3.2     Pseudo-Relevance Feedback
The main challenge for query expansion is the selection of appropriate terms from the assumed
relevant documents. For the CL-SR task our query expansion method operates as follows.

3.2.1   Field-Based PRF
Query expansion based on the standard Okapi relevance feedback model makes no use of the
field structure of multi-field documents. We are currently exploring possible methods of making
use of field structure to improvement the quality of expansion term selection. For this current
investigation we adopted the following method.
    The fields are merged as described in the previous section and retrieved performed using the
initial query. The rsv is then calculated separately for each field of the original document, but
where the document position in the ranked retrieval list has been determined using the combined
document.
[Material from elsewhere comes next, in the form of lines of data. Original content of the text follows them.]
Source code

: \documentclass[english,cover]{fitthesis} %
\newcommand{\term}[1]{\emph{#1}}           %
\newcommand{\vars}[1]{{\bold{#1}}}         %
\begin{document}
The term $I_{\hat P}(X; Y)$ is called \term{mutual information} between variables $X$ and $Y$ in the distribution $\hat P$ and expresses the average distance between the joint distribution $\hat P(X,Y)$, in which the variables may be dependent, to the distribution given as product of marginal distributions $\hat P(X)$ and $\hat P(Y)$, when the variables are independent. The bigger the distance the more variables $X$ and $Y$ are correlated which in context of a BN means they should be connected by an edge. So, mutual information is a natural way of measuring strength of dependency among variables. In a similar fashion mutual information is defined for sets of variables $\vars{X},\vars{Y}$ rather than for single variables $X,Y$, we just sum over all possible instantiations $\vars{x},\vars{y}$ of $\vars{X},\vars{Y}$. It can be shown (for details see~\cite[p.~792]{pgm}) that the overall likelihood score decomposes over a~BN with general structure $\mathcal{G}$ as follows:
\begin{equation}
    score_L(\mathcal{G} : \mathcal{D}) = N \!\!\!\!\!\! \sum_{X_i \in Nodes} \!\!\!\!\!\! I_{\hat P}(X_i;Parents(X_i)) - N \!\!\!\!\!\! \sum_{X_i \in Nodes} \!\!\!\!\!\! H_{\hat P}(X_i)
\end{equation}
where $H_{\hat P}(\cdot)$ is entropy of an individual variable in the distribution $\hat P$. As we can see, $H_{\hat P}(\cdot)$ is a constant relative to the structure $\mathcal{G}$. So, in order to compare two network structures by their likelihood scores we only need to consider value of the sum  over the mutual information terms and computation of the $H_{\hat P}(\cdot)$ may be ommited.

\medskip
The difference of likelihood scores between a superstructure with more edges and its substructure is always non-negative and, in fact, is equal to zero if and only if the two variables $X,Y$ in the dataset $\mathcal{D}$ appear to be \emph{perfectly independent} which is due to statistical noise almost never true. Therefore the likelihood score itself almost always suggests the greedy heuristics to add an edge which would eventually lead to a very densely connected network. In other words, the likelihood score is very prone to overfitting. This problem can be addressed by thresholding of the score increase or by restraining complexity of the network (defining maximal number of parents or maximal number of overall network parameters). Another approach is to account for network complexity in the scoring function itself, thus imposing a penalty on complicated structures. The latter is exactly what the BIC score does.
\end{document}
The ranked rsv lists for each field are then normalised with respect to the highest
scoring term in each list, and then summed to form a single merged rsv list from the expansion
terms are selected. The objective of this process is to favour the selection of expansion terms
which are ranked highly by multiple fields, rather than those which may obtain a high rsv value
based on their association with a minority of the fields.

3.2.2   Summary-Based PRF
The method used here is based on our work originally described in [7], and modified for the CLEF
2005 CL-SR task [2]. A summary is made of the ASR transcription of each of the top ranked
documents, which are assumed to be relevant for each PRF. Each document summary is then
expanded to include all terms in the other metadata fields used in this document index. All
non-stopwords in these augmented summaries are then ranked using a slightly modified version
of the rsv [4]. In our modified version of rsv(i), potential expansion terms are selected from the
augmented summaries of the top ranked documents, but ranked using statistics from a larger
number of assumed relevant ranked documents from the initial run.

Sentence Selection The summary-based PRF method operates by selecting topic expansion
terms from document summaries. However, since the transcriptions of the conversational speech
documents generated using automatic speech recognition (ASR) do not contain punctuation, we
developed a method of selecting significant document segments to identify documents “sum-
maries”. This uses a method derived from Luhn’s word cluster hypothesis. Luhn’s hypothesis
states that significant words separated by not more than 5 non-significant words are likely to
be strongly related. Clusters of these strongly related word were identified in the running docu-
ment transcription by searching for word groups separated by not more than 5 insignificant words.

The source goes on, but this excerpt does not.